Work request -> Would you please copy each line of the listing that mentions "resonances"?

Material supplied ->
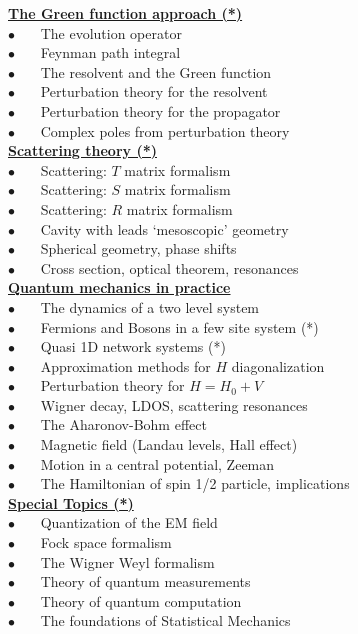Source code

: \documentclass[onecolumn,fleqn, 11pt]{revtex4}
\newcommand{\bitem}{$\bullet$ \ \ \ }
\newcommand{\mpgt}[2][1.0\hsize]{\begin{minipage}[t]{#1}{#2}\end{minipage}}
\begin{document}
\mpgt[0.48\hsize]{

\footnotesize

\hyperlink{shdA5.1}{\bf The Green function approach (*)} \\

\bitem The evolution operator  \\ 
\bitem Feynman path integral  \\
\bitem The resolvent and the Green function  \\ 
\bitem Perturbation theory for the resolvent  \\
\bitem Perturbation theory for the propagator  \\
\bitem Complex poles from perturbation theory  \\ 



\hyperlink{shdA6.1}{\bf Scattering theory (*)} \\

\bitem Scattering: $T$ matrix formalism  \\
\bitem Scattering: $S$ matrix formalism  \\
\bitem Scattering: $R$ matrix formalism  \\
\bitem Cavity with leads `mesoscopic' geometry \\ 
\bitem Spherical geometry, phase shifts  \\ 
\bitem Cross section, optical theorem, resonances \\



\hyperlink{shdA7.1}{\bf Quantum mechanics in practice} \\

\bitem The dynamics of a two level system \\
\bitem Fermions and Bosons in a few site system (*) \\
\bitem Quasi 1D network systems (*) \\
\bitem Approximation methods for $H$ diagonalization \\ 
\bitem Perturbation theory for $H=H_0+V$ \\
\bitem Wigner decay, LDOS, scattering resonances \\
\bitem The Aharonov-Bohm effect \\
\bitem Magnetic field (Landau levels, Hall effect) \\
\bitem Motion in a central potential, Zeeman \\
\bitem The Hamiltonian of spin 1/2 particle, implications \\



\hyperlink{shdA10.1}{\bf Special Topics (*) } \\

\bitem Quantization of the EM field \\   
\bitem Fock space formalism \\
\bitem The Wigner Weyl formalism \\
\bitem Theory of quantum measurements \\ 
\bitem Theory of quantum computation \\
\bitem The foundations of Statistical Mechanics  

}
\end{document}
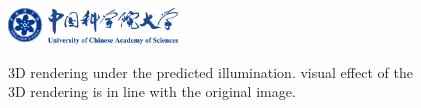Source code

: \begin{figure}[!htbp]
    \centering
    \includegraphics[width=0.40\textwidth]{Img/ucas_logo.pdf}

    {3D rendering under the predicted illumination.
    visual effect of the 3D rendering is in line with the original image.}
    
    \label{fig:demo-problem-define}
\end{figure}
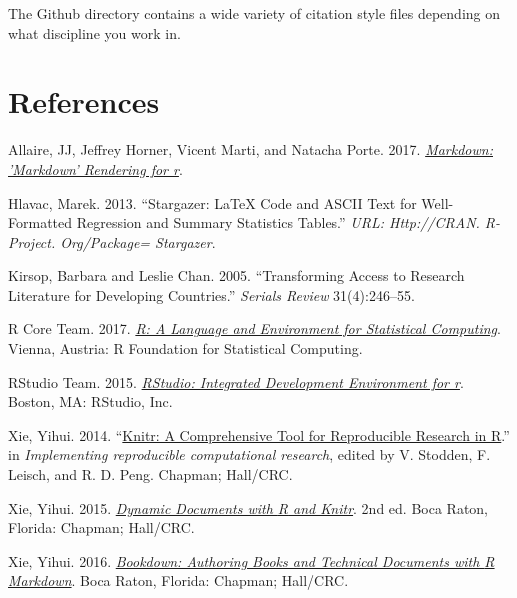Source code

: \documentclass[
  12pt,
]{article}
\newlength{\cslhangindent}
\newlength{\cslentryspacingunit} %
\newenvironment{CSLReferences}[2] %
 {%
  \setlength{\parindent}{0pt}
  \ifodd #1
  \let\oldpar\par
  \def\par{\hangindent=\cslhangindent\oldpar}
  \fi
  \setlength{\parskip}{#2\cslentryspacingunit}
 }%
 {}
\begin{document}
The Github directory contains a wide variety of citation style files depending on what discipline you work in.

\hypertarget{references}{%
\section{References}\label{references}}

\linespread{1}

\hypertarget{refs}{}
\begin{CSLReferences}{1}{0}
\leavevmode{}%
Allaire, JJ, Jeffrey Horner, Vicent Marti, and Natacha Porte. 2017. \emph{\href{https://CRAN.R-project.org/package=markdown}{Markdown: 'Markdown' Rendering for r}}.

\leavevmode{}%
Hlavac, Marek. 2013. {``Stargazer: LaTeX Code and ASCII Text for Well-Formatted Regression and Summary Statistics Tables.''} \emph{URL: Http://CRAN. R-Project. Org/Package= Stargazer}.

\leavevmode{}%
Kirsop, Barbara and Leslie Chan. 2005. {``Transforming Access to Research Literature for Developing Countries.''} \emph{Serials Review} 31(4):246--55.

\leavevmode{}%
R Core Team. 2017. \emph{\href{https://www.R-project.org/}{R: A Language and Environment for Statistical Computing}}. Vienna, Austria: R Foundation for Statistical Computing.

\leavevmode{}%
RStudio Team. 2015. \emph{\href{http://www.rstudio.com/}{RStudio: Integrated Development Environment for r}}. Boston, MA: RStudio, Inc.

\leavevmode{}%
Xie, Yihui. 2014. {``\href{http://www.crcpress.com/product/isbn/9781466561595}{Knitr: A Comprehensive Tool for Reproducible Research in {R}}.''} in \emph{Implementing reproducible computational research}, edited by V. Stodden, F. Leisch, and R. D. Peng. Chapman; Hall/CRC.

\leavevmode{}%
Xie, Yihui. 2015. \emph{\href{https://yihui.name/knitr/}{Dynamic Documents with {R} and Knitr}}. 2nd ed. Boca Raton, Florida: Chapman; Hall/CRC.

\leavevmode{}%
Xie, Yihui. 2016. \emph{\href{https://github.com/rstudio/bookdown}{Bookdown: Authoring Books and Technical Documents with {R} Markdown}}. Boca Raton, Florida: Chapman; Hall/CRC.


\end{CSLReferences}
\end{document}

Exercise output ->
\bitem Cross section, optical theorem, resonances \\
\bitem Wigner decay, LDOS, scattering resonances \\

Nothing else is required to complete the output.